Jakarta,
Mei 1998.
Atas
nama rakyat, gedung parlemen diduduki ribuan massa. Mosi tidak percaya kepada
para senator berimbas ke tuntutan mundurnya presiden RI ke-2, Pak Harto.
Pemimpin
orde baru itu dianggap sebagai orang yang paling bertanggungjawab atas
terpuruknya ekonomi tanah air. Ketika itu, nilai tukar rupiah terhempas. Dolar
Amerika melejit empat kali lipat. Inflasi tak terbendung lagi.
Ibu
kota membara. Kerusuhan pecah dimana-mana. Penjarahan harta dan kehormatan
wanita mewarnai aksi yang berlabel reformasi itu. Ras mata sipit berkulit
kuning menjadi bulan-bulanan massa, bagai anak domba yang dikepung ribuan ekor
singa lapar. Singa-singa yang mendapat moment lepas dari kandang. Lalu,
melampiaskan dahaganya atas belenggu kebebasan. Memuaskan rasa laparnya atas
ketidakadilan dan kesenjangan.
Pak
Harto lengser. Kerusuhan reda.
Tokoh-tokoh
baru pasca reformasi muncul silih berganti. Harapan baru akan datangnya era
keadilan, baik di sisi hukum maupun ekonomi tumbuh pula. Salah satu kaum yang
mendambakan keadilan itu adalah buruh; golongan warga negara yang menganggap
selama rezim orde baru berkuasa, mereka tertindas oleh kaum kapitalis.
Berbagai
kebijakan dan payung hukum yang dikeluarkan pemerintah, senantiasa berpihak
kepada pengusaha. Tentunya, ini dari sudut pandang buruh.
Runtuhnya
rezim orde baru, membangkitkan lagi semangat buruh untuk menggelorakan tuntutan
perubahan.

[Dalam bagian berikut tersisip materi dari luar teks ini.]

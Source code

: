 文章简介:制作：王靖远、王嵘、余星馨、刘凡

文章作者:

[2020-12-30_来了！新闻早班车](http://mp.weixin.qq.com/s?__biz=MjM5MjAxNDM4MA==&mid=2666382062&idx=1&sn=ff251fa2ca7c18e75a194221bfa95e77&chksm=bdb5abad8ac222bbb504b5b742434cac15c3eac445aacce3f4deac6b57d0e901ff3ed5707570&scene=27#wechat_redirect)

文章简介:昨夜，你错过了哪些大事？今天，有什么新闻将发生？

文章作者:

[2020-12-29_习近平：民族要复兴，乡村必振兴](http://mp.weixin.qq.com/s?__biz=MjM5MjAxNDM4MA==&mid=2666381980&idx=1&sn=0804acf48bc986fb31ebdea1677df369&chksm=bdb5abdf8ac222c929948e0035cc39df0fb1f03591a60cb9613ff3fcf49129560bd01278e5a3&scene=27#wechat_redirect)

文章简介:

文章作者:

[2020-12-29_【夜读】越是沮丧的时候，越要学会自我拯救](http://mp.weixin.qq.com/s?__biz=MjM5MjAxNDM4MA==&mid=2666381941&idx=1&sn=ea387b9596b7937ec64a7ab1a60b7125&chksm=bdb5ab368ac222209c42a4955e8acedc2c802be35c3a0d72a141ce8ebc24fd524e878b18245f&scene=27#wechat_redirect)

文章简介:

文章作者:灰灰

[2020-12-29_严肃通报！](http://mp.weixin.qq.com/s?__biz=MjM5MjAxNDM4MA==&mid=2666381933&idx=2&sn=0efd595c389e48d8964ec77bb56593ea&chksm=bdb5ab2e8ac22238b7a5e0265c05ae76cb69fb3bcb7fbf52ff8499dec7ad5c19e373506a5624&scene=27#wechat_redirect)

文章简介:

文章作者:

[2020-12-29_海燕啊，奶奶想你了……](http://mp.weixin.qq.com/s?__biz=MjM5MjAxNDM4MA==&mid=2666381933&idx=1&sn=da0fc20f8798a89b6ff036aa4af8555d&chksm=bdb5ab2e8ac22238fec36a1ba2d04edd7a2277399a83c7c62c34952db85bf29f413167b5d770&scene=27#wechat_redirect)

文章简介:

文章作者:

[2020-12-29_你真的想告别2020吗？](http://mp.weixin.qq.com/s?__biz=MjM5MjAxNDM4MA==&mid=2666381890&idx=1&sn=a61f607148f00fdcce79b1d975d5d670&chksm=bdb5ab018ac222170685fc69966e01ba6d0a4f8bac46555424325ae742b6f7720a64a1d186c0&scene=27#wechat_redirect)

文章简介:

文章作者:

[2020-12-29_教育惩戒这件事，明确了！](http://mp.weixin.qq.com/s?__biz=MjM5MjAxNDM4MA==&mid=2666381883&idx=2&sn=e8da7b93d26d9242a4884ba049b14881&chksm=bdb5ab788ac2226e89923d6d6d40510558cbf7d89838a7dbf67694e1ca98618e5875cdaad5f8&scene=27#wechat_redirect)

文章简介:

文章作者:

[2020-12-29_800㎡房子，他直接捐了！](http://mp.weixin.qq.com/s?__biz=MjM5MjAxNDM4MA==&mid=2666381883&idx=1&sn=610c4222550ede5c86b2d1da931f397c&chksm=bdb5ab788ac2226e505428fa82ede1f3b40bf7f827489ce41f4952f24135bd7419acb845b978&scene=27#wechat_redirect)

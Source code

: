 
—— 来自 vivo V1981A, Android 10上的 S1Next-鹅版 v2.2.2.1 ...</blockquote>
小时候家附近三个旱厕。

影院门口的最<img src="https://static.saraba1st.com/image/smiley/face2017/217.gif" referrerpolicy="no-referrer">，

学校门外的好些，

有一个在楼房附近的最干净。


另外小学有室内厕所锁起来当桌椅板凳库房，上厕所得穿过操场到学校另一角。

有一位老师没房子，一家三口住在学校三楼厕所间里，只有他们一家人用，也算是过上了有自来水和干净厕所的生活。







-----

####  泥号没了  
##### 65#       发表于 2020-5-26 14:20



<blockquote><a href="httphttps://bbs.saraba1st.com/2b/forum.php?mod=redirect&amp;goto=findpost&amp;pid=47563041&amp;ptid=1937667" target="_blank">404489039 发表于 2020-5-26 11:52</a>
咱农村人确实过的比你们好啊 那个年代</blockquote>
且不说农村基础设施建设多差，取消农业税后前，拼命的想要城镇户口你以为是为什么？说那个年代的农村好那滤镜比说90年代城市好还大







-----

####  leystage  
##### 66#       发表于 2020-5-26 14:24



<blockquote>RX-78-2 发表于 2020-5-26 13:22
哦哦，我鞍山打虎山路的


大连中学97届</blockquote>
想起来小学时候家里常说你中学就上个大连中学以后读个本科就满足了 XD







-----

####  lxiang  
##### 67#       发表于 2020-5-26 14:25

Di antara sekian banyak point yang diperjuangkan, pemberian upah
layak dan penghapusan sistem kerja kontrak (kini berganti outsourcing)
adalah permintaan yang menjadi prioritas. Di samping pemberian jaminan
kesehatan, serta penyediaan perumahan murah bagi buruh.
Kini,
reformasi telah bergulir selama dua puluh tahun, tepat pada bulan Mei.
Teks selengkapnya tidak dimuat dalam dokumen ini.